Jo smiled and held out her hand. "It is nice to meet you Mrs Patel." Her hand was clasped by something warm, soft and limp, causing her to instinctively look down in order to identify the unexpected object which rested briefly in her palm. But all was in order, it was indeed Mrs Patel's hand, and she had in fact managed to curl the fingers just a little in order to come as close as possible to a greeting of clasped hands. With a little shake, Mrs Patel removed her floppy hand and raised it to her shoulder, with rather more energy and strength, in order to re-settle the strap of her bag.

Jo had never encountered such listless, almost lifeless handshakes and for one fleeting moment she wondered if Indians suffered from a genetic defect of congenital wrist malformation. It felt as if the touching were done under duress, simply because there was no conceivable way that one could avoid it. Whatever the reason, it certainly accounted for the dirtiness of the place ... obviously no-one could muster the strength, or the muscle action necessary for rubbing something clean, when, for all intents and purposes life stopped at the wrist.

Mrs Patel clasped her generous chest a little harder and panted out yet more words: "All this hurrying. It is not good for me. And I have been upset, it is not good. These silly men, they never do what they are told." She shook her head in the direction of the driver and chowkidar who were leaning against the gate, each with a cigarette in his hand, having a relaxing smoke now that the moment of fiery passion had passed.

"Are you alright, Mrs Patel?" enquired Jo solicitously, wondering for just a moment if the heaving wheaze which seemed to have settled on the good lady's chest was likely to lead to more serious problems.

“I will be fine. I will be fine. Perhaps if you could just help me to the door.

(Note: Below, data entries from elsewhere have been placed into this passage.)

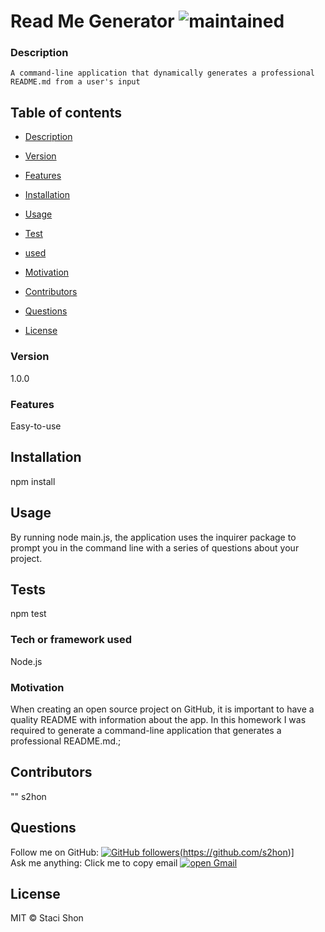 
# Read Me Generator ![maintained](https://img.shields.io/maintenance/true/2020)
### Description
    A command-line application that dynamically generates a professional README.md from a user's input

## Table of contents
* [Description](#Description)
* [Version](#Version)

* [Features](#Features)
* [Installation](#Installation)
* [Usage](#Usage)
* [Test](#Test)

* [used](#Tech)
* [Motivation](#Motivation)
* [Contributors](#Contributors)
* [Questions](#Questions)
* [License](#License)


### Version 
1.0.0

### Features
Easy-to-use

## Installation
npm install

## Usage
By running node main.js, the application uses the inquirer package to prompt you in the command line with a series of questions about your project.

## Tests
npm test

### Tech or framework used
Node.js

### Motivation
When creating an open source project on GitHub, it is important to have a quality README with information about the app. In this homework I was required to generate a command-line application that generates a professional README.md.;

## Contributors
""
s2hon

## Questions
Follow me on GitHub: <a href="https://github.com/s2hon" target="_blank">![GitHub followers](https://img.shields.io/github/followers/s2hon?label=click%20to%20connect&style=social)(https://github.com/s2hon)]</a></br>
Ask me anything: <clipboard-copy value="staci.shon@gmail.com">Click me to copy email</clipboard-copy>
<a href="https://www.gmail.com" target="_blank">![open Gmail](https://img.shields.io/badge/open-Gmail-red?style=for-the-badge&logo=appveyor)</a> 

## License
MIT © Staci Shon 

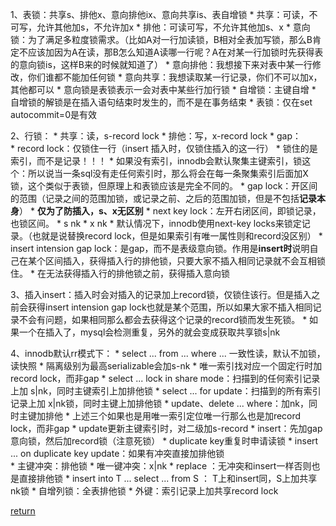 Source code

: 1、表锁：共享s、排他x、意向排他ix、意向共享is、表自增锁
    * 共享：可读，不可写，允许其他加s，不允许加x
    * 排他：可读可写，不允许其他加s、x
    * 意向锁：为了满足多粒度锁需求。（比如A对一行加读锁，B相对全表加写锁，那么B肯定不应该加因为A在读，那B怎么知道A读哪一行呢？A在对某一行加锁时先获得表的意向锁is，这样B来的时候就知道了）
        * 意向排他：我想接下来对表中某一行修改，你们谁都不能加任何锁
        * 意向共享：我想读取某一行记录，你们不可以加x，其他都可以
        * 意向锁是表锁表示一会对表中某些行加行锁
    * 自增锁：主键自增
        * 自增锁的解锁是在插入语句结束时发生的，而不是在事务结束
    * 表锁：仅在set autocommit=0是有效

2、行锁：
    * 共享：读，s-record lock
    * 排他：写，x-record lock
    * gap：    
        * record lock：仅锁住一行（insert 插入时，仅锁住插入的这一行）
            * 锁住的是索引，而不是记录！！！
            * 如果没有索引，innodb会默认聚集主键索引，锁这个：所以说当一条sql没有走任何索引时，那么将会在每一条聚集索引后面加X锁，这个类似于表锁，但原理上和表锁应该是完全不同的。
        * gap lock：开区间的范围（记录之间的范围加锁，或记录之前、之后的范围加锁，但是不包括**记录本身**）
            * **仅为了防插入，s、x无区别**
        * next key lock：左开右闭区间，即锁记录，也锁区间。
            * s nk
            * x nk
            * 默认情况下，innodb使用next-key locks来锁定记录。（也就是说替换record lock，但是如果索引有唯一属性则和record没区别）
        * insert intension gap lock：是gap，而不是表级意向锁。作用是**insert时**说明自己在某个区间插入，获得插入行的排他锁，只要大家不插入相同记录就不会互相锁住。
            * 在无法获得插入行的排他锁之前，获得插入意向锁
        
3、插入insert：插入时会对插入的记录加上record锁，仅锁住该行。但是插入之前会获得insert intension gap lock也就是某个范围，所以如果大家不插入相同记录不会有问题，如果相同那么都会去获得这个记录的record锁而发生死锁。
    * 如果一个在插入了，mysql会检测重复，另外的就会变成获取共享锁s|nk

4、innodb默认rr模式下：
    * select ... from ... where ... 一致性读，默认不加锁，读快照
        * 隔离级别为最高serializable会加s-nk
        * 唯一索引找对应一个固定行时加record lock，而非gap
    * select ... lock in share mode：扫描到的任何索引记录上加 s|nk，同时主键索引上加排他锁
    * select ... for update：扫描到的所有索引记录上加 x|nk锁，同时主键上加排他锁
    * update、delete ... where：加nk，同时主键加排他
        * 上述三个如果也是用唯一索引定位唯一行那么也是加record lock，而非gap
        * update更新主键索引时，对二级加s-record
    * insert：先加gap意向锁，然后加record锁（注意死锁）
        * duplicate key重复时申请读锁
    * insert ... on duplicate key update：如果有冲突直接加排他锁    
        * 主键冲突：排他锁
        * 唯一键冲突：x|nk
    * replace ：无冲突和insert一样否则也是直接排他锁
    * insert into T ... select ... from S ： T上和insert同，S上加共享nk锁
    * 自增列锁：全表排他锁
    * 外键：索引记录上加共享record lock


[return](README.md) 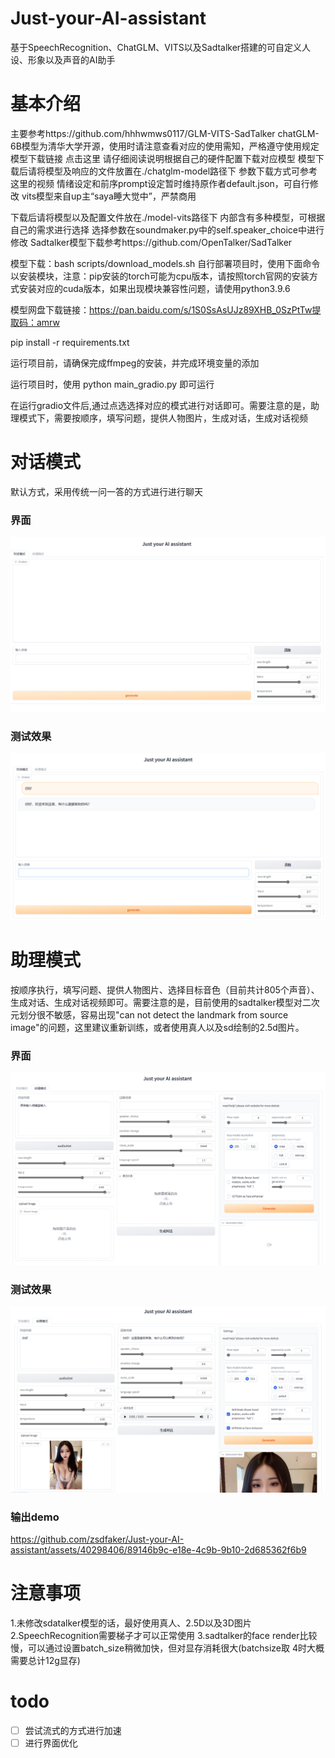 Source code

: # Just-your-AI-assistant
基于SpeechRecognition、ChatGLM、VITS以及Sadtalker搭建的可自定义人设、形象以及声音的AI助手
# 基本介绍
主要参考https://github.com/hhhwmws0117/GLM-VITS-SadTalker
chatGLM-6B模型为清华大学开源，使用时请注意查看对应的使用需知，严格遵守使用规定
模型下载链接 点击这里 请仔细阅读说明根据自己的硬件配置下载对应模型
模型下载后请将模型及响应的文件放置在./chatglm-model路径下
参数下载方式可参考这里的视频
情绪设定和前序prompt设定暂时维持原作者default.json，可自行修改
vits模型来自up主“saya睡大觉中”，严禁商用

下载后请将模型以及配置文件放在./model-vits路径下
内部含有多种模型，可根据自己的需求进行选择 选择参数在soundmaker.py中的self.speaker_choice中进行修改
Sadtalker模型下载参考https://github.com/OpenTalker/SadTalker

模型下载：bash scripts/download_models.sh
自行部署项目时，使用下面命令以安装模块，注意：pip安装的torch可能为cpu版本，请按照torch官网的安装方式安装对应的cuda版本，如果出现模块兼容性问题，请使用python3.9.6

模型网盘下载链接：https://pan.baidu.com/s/1S0SsAsUJz89XHB_0SzPtTw提取码：amrw

pip install -r requirements.txt

运行项目前，请确保完成ffmpeg的安装，并完成环境变量的添加

运行项目时，使用 python main_gradio.py 即可运行

在运行gradio文件后,通过点选选择对应的模式进行对话即可。需要注意的是，助理模式下，需要按顺序，填写问题，提供人物图片，生成对话，生成对话视频
# 对话模式
默认方式，采用传统一问一答的方式进行进行聊天
### 界面
![img/1.png](https://github.com/zsdfaker/Just-your-AI-assistant/blob/main/img/1.png)
### 测试效果
![img/11.png](https://github.com/zsdfaker/Just-your-AI-assistant/blob/main/img/11.png)

# 助理模式
按顺序执行，填写问题、提供人物图片、选择目标音色（目前共计805个声音）、生成对话、生成对话视频即可。需要注意的是，目前使用的sadtalker模型对二次元划分很不敏感，容易出现"can not detect the landmark from source image"的问题，这里建议重新训练，或者使用真人以及sd绘制的2.5d图片。
### 界面
![img/2.png](https://github.com/zsdfaker/Just-your-AI-assistant/blob/main/img/2.png)
### 测试效果
![img/12.png](https://github.com/zsdfaker/Just-your-AI-assistant/blob/main/img/12.png)
### 输出demo

https://github.com/zsdfaker/Just-your-AI-assistant/assets/40298406/89146b9c-e18e-4c9b-9b10-2d685362f6b9

# 注意事项
1.未修改sdatalker模型的话，最好使用真人、2.5D以及3D图片
2.SpeechRecognition需要梯子才可以正常使用
3.sadtalker的face render比较慢，可以通过设置batch_size稍微加快，但对显存消耗很大(batchsize取 4时大概需要总计12g显存)

# todo
- [ ]  尝试流式的方式进行加速
- [ ]  进行界面优化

I have been rushing so much. It is so hot and there is so much to do.”Jo took her by the elbow in a bid to aid the raising of her bulk up the two small steps. As she guided her towards the door where PATEL was clearly marked in rarely polished brass, Mrs Patel said: "You must come in for a moment, I will get you something cool to drink.”

“No, really Mrs Patel. You must rest and I am due home now. They will be expecting me.”

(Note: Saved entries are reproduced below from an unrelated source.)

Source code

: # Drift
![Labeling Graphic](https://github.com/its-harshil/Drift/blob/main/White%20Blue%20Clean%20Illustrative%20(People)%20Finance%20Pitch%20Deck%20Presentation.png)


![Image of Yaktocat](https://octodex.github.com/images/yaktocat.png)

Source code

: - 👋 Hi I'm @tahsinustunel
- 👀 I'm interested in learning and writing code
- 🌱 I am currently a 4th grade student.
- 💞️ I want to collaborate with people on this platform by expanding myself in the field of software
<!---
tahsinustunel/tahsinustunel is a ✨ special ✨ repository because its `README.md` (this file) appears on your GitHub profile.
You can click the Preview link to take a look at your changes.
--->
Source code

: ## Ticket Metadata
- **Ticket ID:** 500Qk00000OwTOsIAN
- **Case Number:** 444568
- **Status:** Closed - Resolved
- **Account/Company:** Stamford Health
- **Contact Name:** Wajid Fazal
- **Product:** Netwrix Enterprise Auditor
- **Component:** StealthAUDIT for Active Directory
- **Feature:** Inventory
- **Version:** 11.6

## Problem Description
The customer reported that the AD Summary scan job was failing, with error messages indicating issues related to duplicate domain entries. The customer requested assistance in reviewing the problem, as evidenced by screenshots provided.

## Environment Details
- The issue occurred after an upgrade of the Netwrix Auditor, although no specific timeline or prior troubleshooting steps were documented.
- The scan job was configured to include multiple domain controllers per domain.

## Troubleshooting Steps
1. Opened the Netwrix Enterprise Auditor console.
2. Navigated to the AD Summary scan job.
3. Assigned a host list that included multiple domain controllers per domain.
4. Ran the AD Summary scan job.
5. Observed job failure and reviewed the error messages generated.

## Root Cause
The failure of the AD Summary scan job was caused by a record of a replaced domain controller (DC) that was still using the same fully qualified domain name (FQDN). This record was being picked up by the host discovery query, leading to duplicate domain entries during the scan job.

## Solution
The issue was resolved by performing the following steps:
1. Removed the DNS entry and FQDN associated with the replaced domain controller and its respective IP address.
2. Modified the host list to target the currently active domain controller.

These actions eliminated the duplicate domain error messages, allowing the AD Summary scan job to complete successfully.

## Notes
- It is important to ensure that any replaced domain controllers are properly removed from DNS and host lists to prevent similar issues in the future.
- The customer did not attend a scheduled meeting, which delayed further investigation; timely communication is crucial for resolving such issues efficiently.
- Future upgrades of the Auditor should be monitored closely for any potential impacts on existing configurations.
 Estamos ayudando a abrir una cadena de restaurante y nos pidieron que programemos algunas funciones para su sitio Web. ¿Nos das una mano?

“But I will not hear 'no' from you. You have been so kind. You must let me get you a small drink. Just for a moment you must come." Mrs Patel turned the key in her lock and pushed both the door open and Jo through it as she did so. “Come, come. You must sit," she said, as she led Jo along a small hallway, lined on each side by the dark, forbidding shapes of huge wardrobes.

There were more such cupboards in the lounge room, some four or five were ranked around the walls; a crowding of cupboards which bore down on the small space remaining. It was like being watched over by giants, thought Jo, as she was ushered to a seat in the middle of a long, green vinyl-covered sofa. It was a dark room with the windows curtained in faded red velvet drapes. They must be some of the windows which overlooked Mrs Mehta's rose garden, Jo told herself, as Mrs Patel scurried from the room, with remarkable lightness considering her bulk.

"I shall get you some mango juice ... freshly made, very chilled," she called back to Jo as she disappeared through the door, halting only for a moment to flick the light switch as she passed. One large, round globe of yellow glass now shone in the centre of the ceiling, casting a brave but frail light upon the far reaches of the room. It threw a honeyed glow upon the stained and faded walls, crenellated upon the farthest heights with the dark shadows of crawling damp.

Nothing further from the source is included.